The required output is the lines below from the line containing "## Security Considerations" to the line containing "- **Mitigation**: EXECUTOR_ROLE", inclusive, retyped exactly. No other lines belong in it.

§ **Stored data**

★ ★ ★ ★

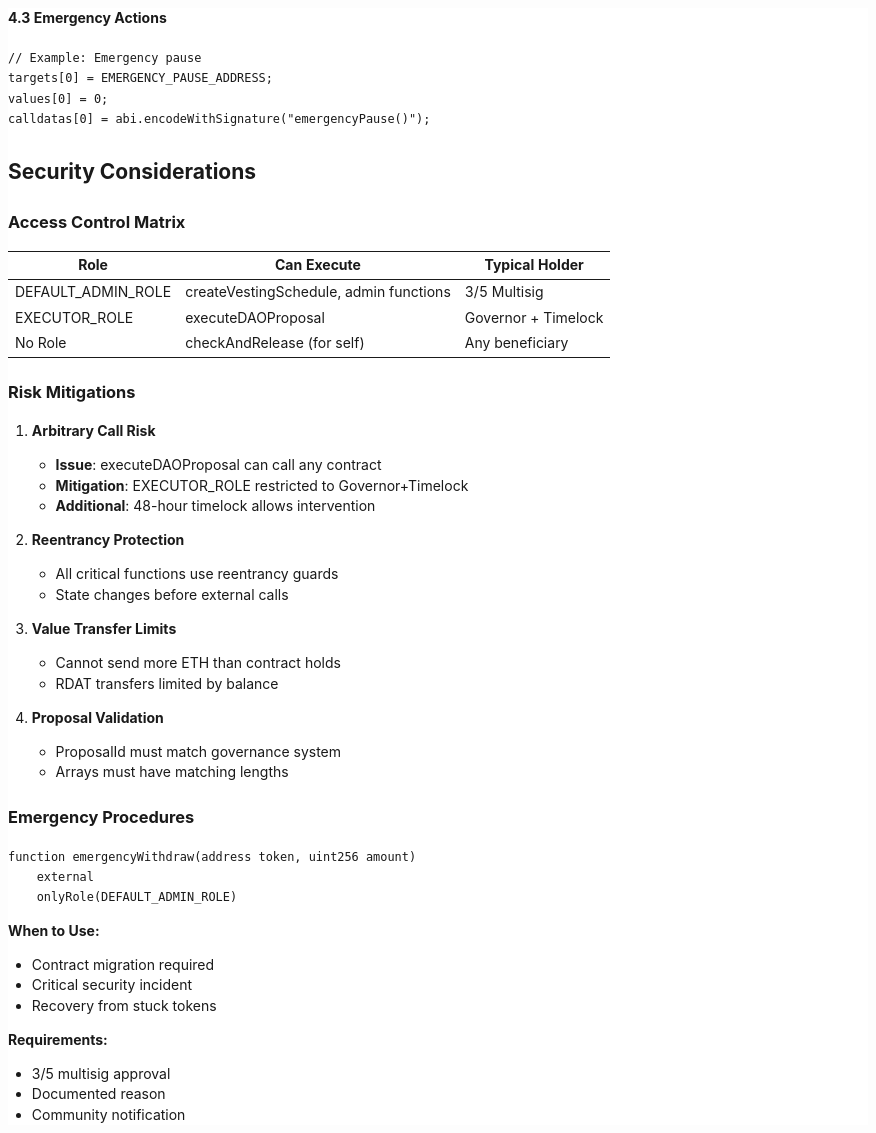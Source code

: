 #### 4.3 Emergency Actions
```solidity
// Example: Emergency pause
targets[0] = EMERGENCY_PAUSE_ADDRESS;
values[0] = 0;
calldatas[0] = abi.encodeWithSignature("emergencyPause()");
```

## Security Considerations

### Access Control Matrix

| Role | Can Execute | Typical Holder |
|------|------------|----------------|
| DEFAULT_ADMIN_ROLE | createVestingSchedule, admin functions | 3/5 Multisig |
| EXECUTOR_ROLE | executeDAOProposal | Governor + Timelock |
| No Role | checkAndRelease (for self) | Any beneficiary |

### Risk Mitigations

1. **Arbitrary Call Risk**
   - **Issue**: executeDAOProposal can call any contract
   - **Mitigation**: EXECUTOR_ROLE restricted to Governor+Timelock
   - **Additional**: 48-hour timelock allows intervention

2. **Reentrancy Protection**
   - All critical functions use reentrancy guards
   - State changes before external calls

3. **Value Transfer Limits**
   - Cannot send more ETH than contract holds
   - RDAT transfers limited by balance

4. **Proposal Validation**
   - ProposalId must match governance system
   - Arrays must have matching lengths

### Emergency Procedures

```solidity
function emergencyWithdraw(address token, uint256 amount) 
    external 
    onlyRole(DEFAULT_ADMIN_ROLE)
```

**When to Use:**
- Contract migration required
- Critical security incident
- Recovery from stuck tokens

**Requirements:**
- 3/5 multisig approval
- Documented reason
- Community notification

★ ★ ★ ★

§ **Completed task**
## Security Considerations

### Access Control Matrix

| Role | Can Execute | Typical Holder |
|------|------------|----------------|
| DEFAULT_ADMIN_ROLE | createVestingSchedule, admin functions | 3/5 Multisig |
| EXECUTOR_ROLE | executeDAOProposal | Governor + Timelock |
| No Role | checkAndRelease (for self) | Any beneficiary |

### Risk Mitigations

1. **Arbitrary Call Risk**
   - **Issue**: executeDAOProposal can call any contract
   - **Mitigation**: EXECUTOR_ROLE restricted to Governor+Timelock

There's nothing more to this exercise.